Weinstein Cardiovascular Development Conference Charter

Scope of the Conference

The Weinstein Cardiovascular Development Conference is an annual meeting for scientists investigating normal and abnormal development of the heart and vasculature as it may ultimately relate to human disease. It is a freestanding meeting, unaffiliated with any society or parent organization. Interested individuals or groups from host institutions organize it on a rotating basis. The intent of the meeting is to advance the overall field of cardiovascular development through the sharing of information and the facilitation of collaborative investigations. True to the vision of Dr. Constance Weinstein, who first organized this conference, the meeting is intended to include as many perspectives as possible. Investigators in any relevant area that can provide contributions to our understanding of heart and vascular development are welcome to contribute.
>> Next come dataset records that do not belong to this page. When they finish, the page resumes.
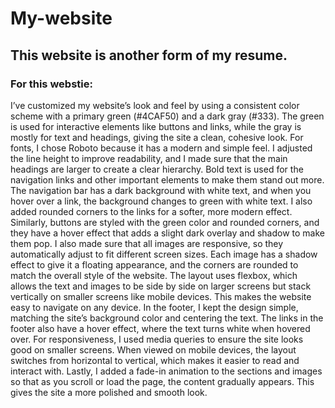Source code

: # My-website


## This website is another form of my resume.

### For this webstie:
I’ve customized my website’s look and feel by using a consistent color scheme with a primary green (#4CAF50) and a dark gray (#333). The green is used for interactive elements like buttons and links, while the gray is mostly for text and headings, giving the site a clean, cohesive look.
For fonts, I chose Roboto because it has a modern and simple feel. I adjusted the line height to improve readability, and I made sure that the main headings are larger to create a clear hierarchy. Bold text is used for the navigation links and other important elements to make them stand out more.
The navigation bar has a dark background with white text, and when you hover over a link, the background changes to green with white text. I also added rounded corners to the links for a softer, more modern effect. Similarly, buttons are styled with the green color and rounded corners, and they have a hover effect that adds a slight dark overlay and shadow to make them pop.
I also made sure that all images are responsive, so they automatically adjust to fit different screen sizes. Each image has a shadow effect to give it a floating appearance, and the corners are rounded to match the overall style of the website.
The layout uses flexbox, which allows the text and images to be side by side on larger screens but stack vertically on smaller screens like mobile devices. This makes the website easy to navigate on any device. In the footer, I kept the design simple, matching the site’s background color and centering the text. The links in the footer also have a hover effect, where the text turns white when hovered over.
For responsiveness, I used media queries to ensure the site looks good on smaller screens. When viewed on mobile devices, the layout switches from horizontal to vertical, which makes it easier to read and interact with.
Lastly, I added a fade-in animation to the sections and images so that as you scroll or load the page, the content gradually appears. This gives the site a more polished and smooth look.
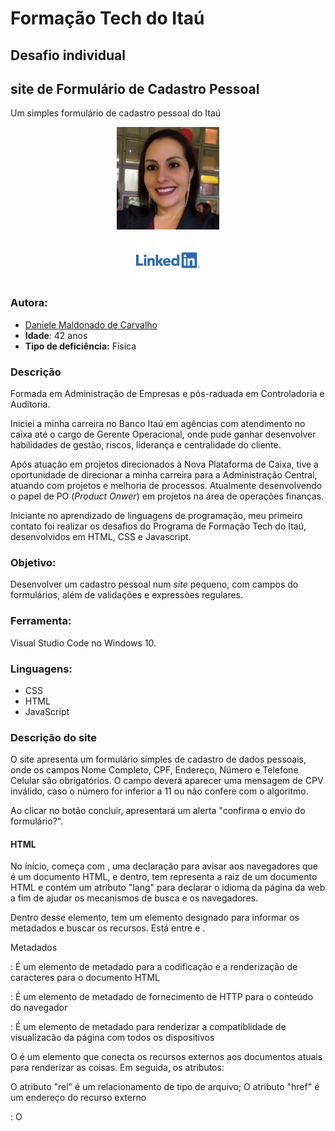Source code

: # Formação Tech do Itaú
## Desafio individual
## site de Formulário de Cadastro Pessoal

Um simples formulário de cadastro pessoal do Itaú

<p style="text-align: center">
 <img alt="Foto de Daniele Maldonado" src="assets/images/me.png" height="164px" />
</p>

<p style="text-align: center">
 <a href="https://linkedin.com/in/daniele-maldonado-373660186">
  <img alt="Linkedin" src="assets/images/linkedin.png" height="64px" />
 </a>
</p>

### Autora:

- [Daniele Maldonado de Carvalho](https://linkedin.com/in/daniele-maldonado-373660186)
- **Idade**: 42 anos
- **Tipo de deficiência:** Física

### Descrição

Formada em Administração de Empresas e pós-raduada em Controladoria e Auditoria. 

Iniciei a minha carreira no Banco Itaú em agências com atendimento no caixa até o cargo de Gerente Operacional, onde pude ganhar desenvolver habilidades de gestão, riscos, liderança e centralidade do cliente.

Após atuação em projetos direcionados à Nova Plataforma de Caixa, tive a oportunidade de direcionar a minha carreira para a Administração Central, atuando com projetos e melhoria de processos. Atualmente desenvolvendo o papel de PO (*Product Onwer*) em projetos na área de operações finanças.

Iniciante no aprendizado de linguagens de programação, meu primeiro contato foi realizar os desafios do Programa de Formação Tech do Itaú, desenvolvidos em HTML, CSS e Javascript.  

### Objetivo:

Desenvolver um cadastro pessoal num *site* pequeno, com campos do formulários, além de validações e expressões regulares.

### Ferramenta:

Visual Studio Code no Windows 10.

### Linguagens: 

- CSS
- HTML
- JavaScript

### Descrição do site

O site apresenta um formulário simples de cadastro de dados pessoais, onde os campos Nome Completo, CPF, Endereço, Número e Telefone Celular são obrigatórios. O campo deverá aparecer uma mensagem de CPV inválido, caso o número for inferior a 11 ou não confere com o algoritmo.

Ao clicar no botão concluir, apresentará um alerta "confirma o envio do formulário?".

#### HTML

No ínício, começa com <!DOCTYPE HTML>, uma declaração para avisar aos navegadores que é um documento HTML, e dentro, tem <html> representa a raiz de um documento HTML e contém um atributo "lang" para declarar o idioma da página da web a fim de ajudar os mecanismos de busca e os navegadores.

Dentro desse elemento, tem um elemento <head> designado para informar os metadados e buscar os recursos. Está entre <html> e <body>.

Metadados

<meta charset="UTF-8">: É um elemento de metadado para a codificação e a renderização de caracteres para o documento HTML

<meta http-equiv="X-UA-Compatible" content="IE=edge">: É um elemento de metadado de fornecimento de HTTP para o conteúdo do navegador

<meta name="viewport" content="width=device-width, initial-scale=1.0">: É um elemento de metadado para renderizar a compatiblidade de visualizacão da página com todos os dispositivos

O <link> é um elemento que conecta os recursos externos aos documentos atuais para renderizar as coisas. Em seguida, os atributos:

O atributo "rel" é um relacionamento de tipo de arquivo;
O atributo "href" é um endereço do recurso externo

<title>Cadastro Pessoal - Projeto Itaú </title>: O <title> é um elemento que renderiza o título para a aba do navegador

Corpo

O elemento <body> renderiza todo o corpo de um documento.

No corpo, vocês encontram os elementos, que são divisões ou uma seções num documento HTML. O atributo "class" é um nome de classe para um elemento para pegar os seletores de um arquivo CSS.
Além disso, numa divisão, temos:

<h1> é um cabeçalho de primeiro grau.
<p> é uma definição de parágrafos.

Formulário

O <form> é um elemento de criação de formulário usado para onde o usuário possa preencher os campos. Nele, tem um atributo "onsumbit" é um evento de submissão em JavaScript que executa a função. Dentro do formulário, definimos as classes grupo-de-caixa para agrupar o rótulo e o campo para uma mesma linha e expandir a largura do campo até à largura da classe "descricao".

Nele, temos:

-Rótulos
O <label> é um elemento que rotula a informação.

-Campos de entrada
O <input> é um elemento de campo de entrada para o usuário escrever o valor e preenchê-lo.
O atributo "id" é uma vinculação do campo ao rótulo.
O atributo "required" significa que o campo não pode ser vazio.
O atributo "maxlength" define o limite de caracteres.
O atributo "placeholder" é um valor da dica ou do exemplo.
O atributo "pattern" é um método de expressão regular.

Fim
O comando <button type="submit" class="botao" onclick="enviar()">Concluir</button> é um botão de submissão com um valor para renderizar

Temos um script interno que é um elemento para executar JavaScript interno:

<script type="text/javascript" src="assets/js/script.js"></script>

#### Javascript

Executamos uma primeira função (function) chamada validacao(), que foi executada ao clicar o botão "Concluir" em HTML. Dentro de uma função, usamos getElementById para pegar o valor por meio de um identificador do campo de entrada. Então ao obter o valor, analisamos dois casos:

A primeira validação realizada é checar se o número digitado é menor que 11.
Na sequência verificamos se o número do CPF está válido. Se checarmos se é valido, já é valido sem avisar, senão avisamos que é inválido e necessita preencher novamente.

Também executamos 2 funções para validação do formato na digitação do telefone fixo e telefone celular, para visualização no formato (00) 0000-0000 para fix e (00) 00000-0000 para celular.

#### CSS

Iniciamos com o seletor *, *::before e *::after que captura inteiramente o site para definir a propriedade box-sizing com um valor border-box, para que preenchimento e borda estejam incluídos na largura e altura de todo o site.

Definimos a cor azul para o corpo inteiro, e a cor cinza escura para todo o texto. 

Em seguida, definimos a fonte para body, button, input, select e textarea.

Também definimos o visual do quadro do formulário, com cor de fundo, alinhamento, tamanho, espaçamento e borda. Já para o id container, definimos a direção e as margens.

Para input e select, foram definidos as cores e tamanhos. Para ajustá-los na mesma linha, utilizamos as classes .linha e .campo. Já o .botao realizamos as definições do botão "Concluir", como a cor e alinhamento.


### Referências

- [Expressão regular de telefone celular e fixo](https://gist.github.com/reggiegutter/5516382): Uma expressão regular completa de ambos os telefones celulares e fixo. 
- [Expressão regular de CPF/CNPJ](https://pt.stackoverflow.com/questions/133691/formatar-campo-cpf-ou-cnpj-usando-regex): Uma expressão regular completa e válida de ambos CPF e CNPJ.

### Licença

Sob a licença MIT. 

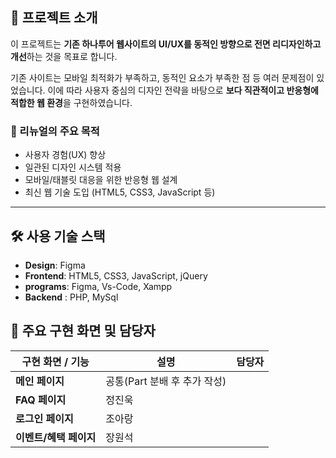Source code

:## 📌 프로젝트 소개

이 프로젝트는 **기존 하나투어 웹사이트의 UI/UX를 동적인 방향으로 전면 리디자인하고 개선**하는 것을 목표로 합니다.

기존 사이트는 모바일 최적화가 부족하고, 동적인 요소가 부족한 점 등 여러 문제점이 있었습니다. 
이에 따라 사용자 중심의 디자인 전략을 바탕으로 **보다 직관적이고 반응형에 적합한 웹 환경**을 구현하였습니다.

### 🎯 리뉴얼의 주요 목적

- 사용자 경험(UX) 향상
- 일관된 디자인 시스템 적용
- 모바일/태블릿 대응을 위한 반응형 웹 설계
- 최신 웹 기술 도입 (HTML5, CSS3, JavaScript 등)

---

## 🛠 사용 기술 스택

- **Design**: Figma
- **Frontend**: HTML5, CSS3, JavaScript, jQuery
- **programs**: Figma, Vs-Code, Xampp
- **Backend** : PHP, MySql


## 👥 주요 구현 화면 및 담당자

| 구현 화면 / 기능 | 설명 | 담당자 |
|------------------|------|--------|
| **메인 페이지** | 공통(Part 분배 후 추가 작성) |
| **FAQ 페이지** | 정진욱 |
| **로그인 페이지** | 조아랑 |
| **이벤트/혜택 페이지** | 장원석 |
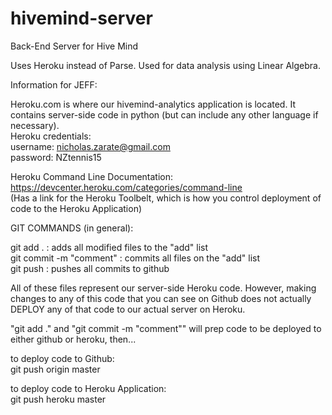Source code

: # hivemind-server
Back-End Server for Hive Mind

Uses Heroku instead of Parse. Used for data analysis using Linear Algebra.

Information for JEFF:

Heroku.com is where our hivemind-analytics application is located. It contains server-side code in python (but can include any other language if necessary).  
Heroku credentials:  
username: nicholas.zarate@gmail.com  
password: NZtennis15

Heroku Command Line Documentation: https://devcenter.heroku.com/categories/command-line  
(Has a link for the Heroku Toolbelt, which is how you control deployment of code to the Heroku Application)

GIT COMMANDS (in general):

git add .		: adds all modified files to the "add" list  
git commit -m "comment"	: commits all files on the "add" list  
git push      		: pushes all commits to github

All of these files represent our server-side Heroku code. However, making changes to any of this code that you can see on Github does not actually DEPLOY any
of that code to our actual server on Heroku.

"git add ." and "git commit -m "comment"" will prep code to be deployed to either github or heroku, then...

to deploy code to Github:  
git push origin master

to deploy code to Heroku Application:  
git push heroku master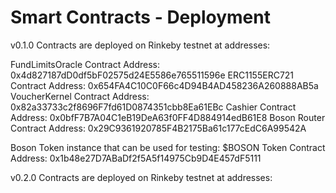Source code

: # Smart Contracts - Deployment


v0.1.0 Contracts are deployed on Rinkeby testnet at addresses:
  
FundLimitsOracle Contract Address: 0x4d827187dD0df5bF02575d24E5586e765511596e
ERC1155ERC721 Contract Address: 0x654FA4C10C0F66c4D94B4AD458236A260888AB5a
VoucherKernel Contract Address: 0x82a33733c2f8696F7fd61D0874351cbb8Ea61EBc
Cashier Contract Address: 0x0bfF7B7A04C1eB19DeA63f0FF4D884914edB61E8
Boson Router Contract Address: 0x29C9361920785F4B2175Ba61c177cEdC6A99542A

Boson Token instance that can be used for testing:
$BOSON Token Contract Address: 0x1b48e27D7ABaDf2f5A5f14975Cb9D4E457dF5111 

v0.2.0 Contracts are deployed on Rinkeby testnet at addresses:
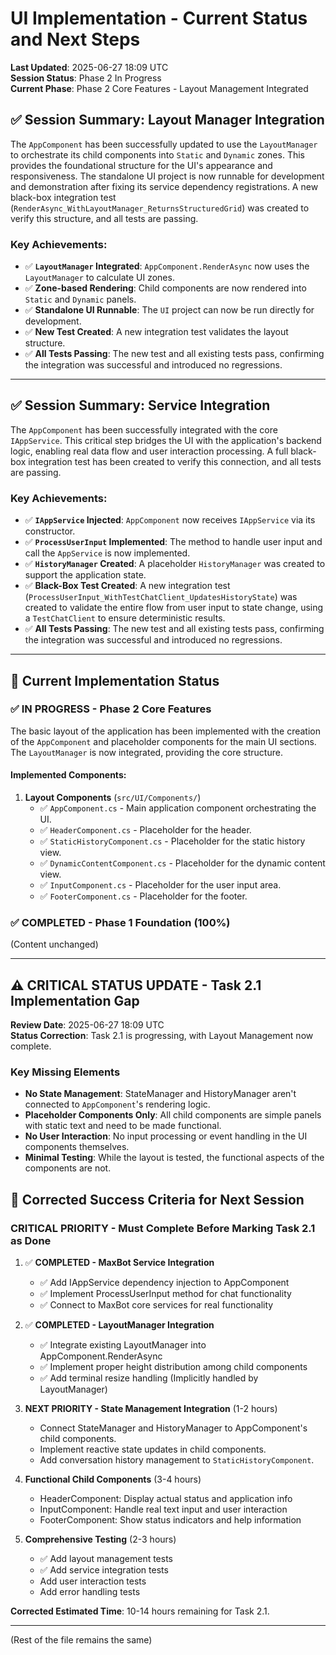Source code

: # UI Implementation - Current Status and Next Steps

**Last Updated**: 2025-06-27 18:09 UTC  
**Session Status**: Phase 2 In Progress  
**Current Phase**: Phase 2 Core Features - Layout Management Integrated

## ✅ **Session Summary: Layout Manager Integration**
The `AppComponent` has been successfully updated to use the `LayoutManager` to orchestrate its child components into `Static` and `Dynamic` zones. This provides the foundational structure for the UI's appearance and responsiveness. The standalone UI project is now runnable for development and demonstration after fixing its service dependency registrations. A new black-box integration test (`RenderAsync_WithLayoutManager_ReturnsStructuredGrid`) was created to verify this structure, and all tests are passing.

### **Key Achievements**:
- ✅ **`LayoutManager` Integrated**: `AppComponent.RenderAsync` now uses the `LayoutManager` to calculate UI zones.
- ✅ **Zone-based Rendering**: Child components are now rendered into `Static` and `Dynamic` panels.
- ✅ **Standalone UI Runnable**: The `UI` project can now be run directly for development.
- ✅ **New Test Created**: A new integration test validates the layout structure.
- ✅ **All Tests Passing**: The new test and all existing tests pass, confirming the integration was successful and introduced no regressions.

---

## ✅ **Session Summary: Service Integration**
The `AppComponent` has been successfully integrated with the core `IAppService`. This critical step bridges the UI with the application's backend logic, enabling real data flow and user interaction processing. A full black-box integration test has been created to verify this connection, and all tests are passing.

### **Key Achievements**:
- ✅ **`IAppService` Injected**: `AppComponent` now receives `IAppService` via its constructor.
- ✅ **`ProcessUserInput` Implemented**: The method to handle user input and call the `AppService` is now implemented.
- ✅ **`HistoryManager` Created**: A placeholder `HistoryManager` was created to support the application state.
- ✅ **Black-Box Test Created**: A new integration test (`ProcessUserInput_WithTestChatClient_UpdatesHistoryState`) was created to validate the entire flow from user input to state change, using a `TestChatClient` to ensure deterministic results.
- ✅ **All Tests Passing**: The new test and all existing tests pass, confirming the integration was successful and introduced no regressions.

---

## 🎯 Current Implementation Status

### ✅ **IN PROGRESS - Phase 2 Core Features**

The basic layout of the application has been implemented with the creation of the `AppComponent` and placeholder components for the main UI sections. The `LayoutManager` is now integrated, providing the core structure.

#### **Implemented Components**:

1. **Layout Components** (`src/UI/Components/`)
   - ✅ `AppComponent.cs` - Main application component orchestrating the UI.
   - ✅ `HeaderComponent.cs` - Placeholder for the header.
   - ✅ `StaticHistoryComponent.cs` - Placeholder for the static history view.
   - ✅ `DynamicContentComponent.cs` - Placeholder for the dynamic content view.
   - ✅ `InputComponent.cs` - Placeholder for the user input area.
   - ✅ `FooterComponent.cs` - Placeholder for the footer.

### ✅ **COMPLETED - Phase 1 Foundation (100%)**
(Content unchanged)

---
## ⚠️ **CRITICAL STATUS UPDATE - Task 2.1 Implementation Gap**

**Review Date**: 2025-06-27 18:09 UTC  
**Status Correction**: Task 2.1 is progressing, with Layout Management now complete.

### **Key Missing Elements**
- **No State Management**: StateManager and HistoryManager aren't connected to `AppComponent`'s rendering logic.
- **Placeholder Components Only**: All child components are simple panels with static text and need to be made functional.
- **No User Interaction**: No input processing or event handling in the UI components themselves.
- **Minimal Testing**: While the layout is tested, the functional aspects of the components are not.

## 🎯 **Corrected Success Criteria for Next Session**

### **CRITICAL PRIORITY - Must Complete Before Marking Task 2.1 as Done**

1. ✅ **COMPLETED - MaxBot Service Integration**
   - ✅ Add IAppService dependency injection to AppComponent
   - ✅ Implement ProcessUserInput method for chat functionality
   - ✅ Connect to MaxBot core services for real functionality

2. ✅ **COMPLETED - LayoutManager Integration** 
   - ✅ Integrate existing LayoutManager into AppComponent.RenderAsync
   - ✅ Implement proper height distribution among child components
   - ✅ Add terminal resize handling (Implicitly handled by LayoutManager)

3. **NEXT PRIORITY - State Management Integration** (1-2 hours)
   - Connect StateManager and HistoryManager to AppComponent's child components.
   - Implement reactive state updates in child components.
   - Add conversation history management to `StaticHistoryComponent`.

4. **Functional Child Components** (3-4 hours)
   - HeaderComponent: Display actual status and application info
   - InputComponent: Handle real text input and user interaction
   - FooterComponent: Show status indicators and help information

5. **Comprehensive Testing** (2-3 hours)
   - ✅ Add layout management tests
   - ✅ Add service integration tests
   - Add user interaction tests
   - Add error handling tests

**Corrected Estimated Time**: 10-14 hours remaining for Task 2.1.

---
(Rest of the file remains the same)
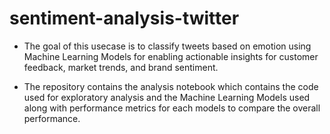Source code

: # sentiment-analysis-twitter

- The goal of this usecase is to classify tweets based on emotion using Machine Learning Models for enabling actionable insights for customer feedback, market trends, and brand sentiment.

- The repository contains the analysis notebook which contains the code used for exploratory analysis and the Machine Learning Models used along with performance metrics for each models to compare the overall performance.

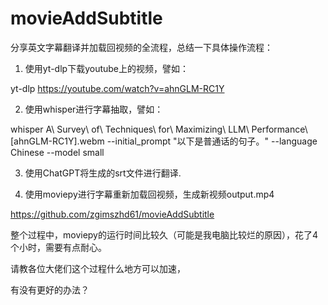 # movieAddSubtitle

分享英文字幕翻译并加载回视频的全流程，总结一下具体操作流程：

1.  使用yt-dlp下载youtube上的视频，譬如：

yt-dlp https://youtube.com/watch?v=ahnGLM-RC1Y

2. 使用whisper进行字幕抽取，譬如：

whisper A\ Survey\ of\ Techniques\ for\ Maximizing\ LLM\ Performance\ \[ahnGLM-RC1Y\].webm --initial_prompt "以下是普通话的句子。" --language Chinese --model small

3. 使用ChatGPT将生成的srt文件进行翻译.

4. 使用moviepy进行字幕重新加载回视频，生成新视频output.mp4

https://github.com/zgimszhd61/movieAddSubtitle

整个过程中，moviepy的运行时间比较久（可能是我电脑比较烂的原因），花了4个小时，需要有点耐心。

请教各位大佬们这个过程什么地方可以加速，

有没有更好的办法？
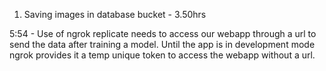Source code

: 1. Saving images in database bucket     -   3.50hrs




5:54 - Use of ngrok
    replicate needs to access our webapp through a url to send the data after training a model. Until the app is in development mode ngrok provides it a temp unique token to access the webapp without a url.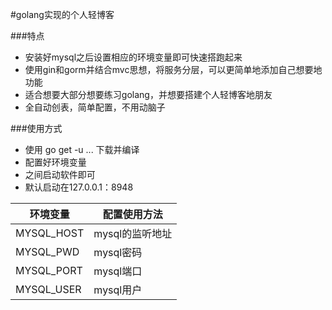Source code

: #golang实现的个人轻博客

###特点

- 安装好mysql之后设置相应的环境变量即可快速搭跑起来
- 使用gin和gorm并结合mvc思想，将服务分层，可以更简单地添加自己想要地功能
- 适合想要大部分想要练习golang，并想要搭建个人轻博客地朋友
- 全自动创表，简单配置，不用动脑子

###使用方式

- 使用 go get -u ... 下载并编译
- 配置好环境变量
- 之间启动软件即可
- 默认启动在127.0.0.1：8948

环境变量|配置使用方法
--------|----------
MYSQL_HOST|mysql的监听地址
MYSQL_PWD|mysql密码
MYSQL_PORT|mysql端口
MYSQL_USER|mysql用户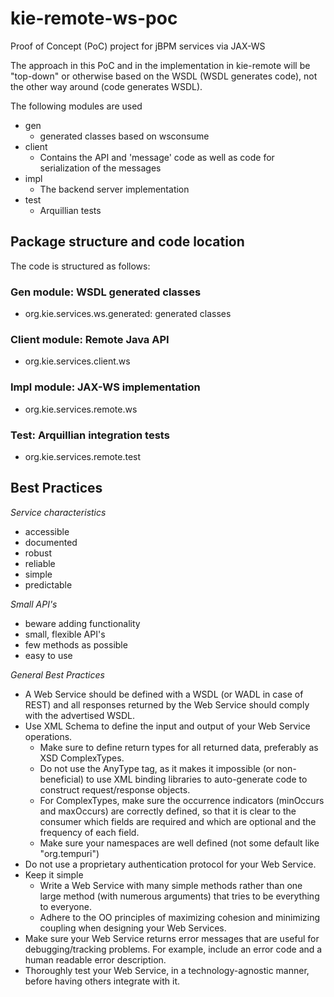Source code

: # kie-remote-ws-poc

Proof of Concept (PoC) project for jBPM services via JAX-WS

The approach in this PoC and in the implementation in kie-remote will be "top-down"
or otherwise based on the WSDL (WSDL generates code), not the other way around (code
generates WSDL).

The following modules are used

- gen
  - generated classes based on wsconsume
- client
  - Contains the API and 'message' code as well as code for serialization of the messages
- impl
  - The backend server implementation
- test
  - Arquillian tests

## Package structure and code location

The code is structured as follows:

### Gen module: WSDL generated classes

- org.kie.services.ws.generated: generated classes 

### Client module: Remote Java API

- org.kie.services.client.ws

### Impl module: JAX-WS implementation

- org.kie.services.remote.ws

### Test: Arquillian integration tests 

- org.kie.services.remote.test

## Best Practices

*Service characteristics*
- accessible
- documented
- robust
- reliable
- simple
- predictable

*Small API's*
- beware adding functionality
- small, flexible API's
- few methods as possible
- easy to use

*General Best Practices*
- A Web Service should be defined with a WSDL (or WADL in case of REST) and all responses returned by the Web Service should comply with the advertised WSDL.
- Use XML Schema to define the input and output of your Web Service operations.
    - Make sure to define return types for all returned data, preferably as XSD ComplexTypes.
    - Do not use the AnyType tag, as it makes it impossible (or non-beneficial) to use XML binding libraries to auto-generate code to construct request/response objects.
    - For ComplexTypes, make sure the occurrence indicators (minOccurs and maxOccurs) are correctly defined, so that it is clear to the consumer which fields are required and which are optional and the frequency of each field.
    - Make sure your namespaces are well defined (not some default like "org.tempuri")
- Do not use a proprietary authentication protocol for your Web Service.
- Keep it simple  
    - Write a Web Service with many simple methods rather than one large method (with numerous arguments) that tries to be everything to everyone.
    - Adhere to the OO principles of maximizing cohesion and minimizing coupling when designing your Web Services.
- Make sure your Web Service returns error messages that are useful for debugging/tracking problems.  For example, include an error code and a human readable error description.
- Thoroughly test your Web Service, in a technology-agnostic manner, before having others integrate with it.

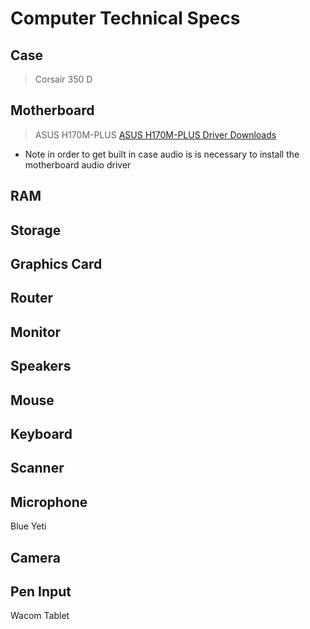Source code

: # Computer Technical Specs

## Case
> Corsair 350 D

## Motherboard
> ASUS H170M-PLUS
[ASUS H170M-PLUS Driver Downloads](https://www.asus.com/Motherboards/H170M-PLUS/HelpDesk_Download/)

* Note in order to get built in case audio is is necessary to install the motherboard audio driver


## RAM

## Storage

## Graphics Card

## Router

## Monitor

## Speakers

## Mouse

## Keyboard

## Scanner

## Microphone
Blue Yeti

## Camera

## Pen Input
Wacom Tablet



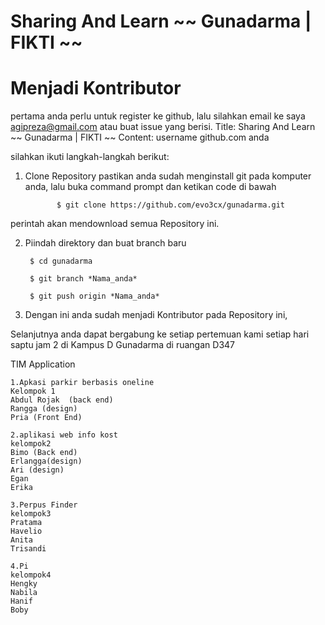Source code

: # Sharing And Learn ~~ Gunadarma | FIKTI ~~

# Menjadi Kontributor
pertama anda perlu untuk register ke github, lalu silahkan email ke saya agipreza@gmail.com atau buat issue yang berisi.
Title: Sharing And Learn ~~ Gunadarma | FIKTI ~~
Content: username github.com anda  


 silahkan ikuti langkah-langkah berikut:

1. Clone Repository
pastikan anda sudah menginstall git pada komputer anda, lalu buka command prompt dan ketikan code di bawah

              $ git clone https://github.com/evo3cx/gunadarma.git
perintah akan mendownload semua Repository ini.

2. Piindah direktory   dan buat branch baru

	
		$ cd gunadarma	

        $ git branch *Nama_anda*

        $ git push origin *Nama_anda*

3. Dengan ini anda sudah menjadi Kontributor pada Repository ini, 

Selanjutnya anda dapat bergabung ke setiap pertemuan kami setiap hari saptu jam 2 di Kampus D Gunadarma di ruangan D347

TIM Application

	1.Apkasi parkir berbasis oneline
	Kelompok 1
	Abdul Rojak  (back end)
	Rangga (design)
	Pria (Front End)

	2.aplikasi web info kost
	kelompok2
	Bimo (Back end)
	Erlangga(design)
	Ari (design)
	Egan
	Erika

	3.Perpus Finder
	kelompok3
	Pratama
	Havelio
	Anita
	Trisandi

	4.Pi
	kelompok4
	Hengky
	Nabila 
	Hanif
	Boby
Organization of the Conference

In order to provide continuity and to maintain quality the conference, the participants of the 1998 meeting voted to form an organizing committee called the "Weinstein Committee". The makeup of the committee is composed of a single representative from each of the three previous local organizing committees, a single member from the current host site local organizing committee, and a single representative from each of the next two proposed meeting sites. In addition, two "At-Large" members, who are selected by a vote by the conference participants, will serve a three-year term. The charge to the Committee is to assist the local organizing committee with meeting arrangements and organization and to help secure funding. Any institution should have a maximum of one member serving on the Weinstein Committee at any given time.

In addition, the Committee is charged with soliciting and vetting nominations for future meeting sites and host institutions. Prospective host institutions should bid to host a future Weinstein meeting three years prior to the year that they desire to host the meeting. Prospective host institutions should submit a preliminary application to the two At-Large Weinstein Committee members at least one month prior to bidding to host a future meeting. The preliminary application should contain details of the prospective local organizing committee, prospective site for the meeting, and a fundraising plan. The purpose of early submission of a preliminary application is to allow the At-Large members of the committee to resolve any potential issues or missing details prior to review of the applications by the entire Weinstein Committee at the annual business meeting. The Weinstein Committee will evaluate all bids for feasibility to host the conference effectively in terms of fundraising and organizational and scientific capacity. The Weinstein Committee will select a maximum of three bids to be put to a vote the following day by all conference attendees. Meeting sites will be selected by vote such that the future local organizing committee will have a three-year lead-time. The Weinstein Committee may solicit additional applications from prospective host institutions as needed. In the event that multi-year funding is sought from the National Institutes of Health or other national sources, the Weinstein Committee will participate in this process.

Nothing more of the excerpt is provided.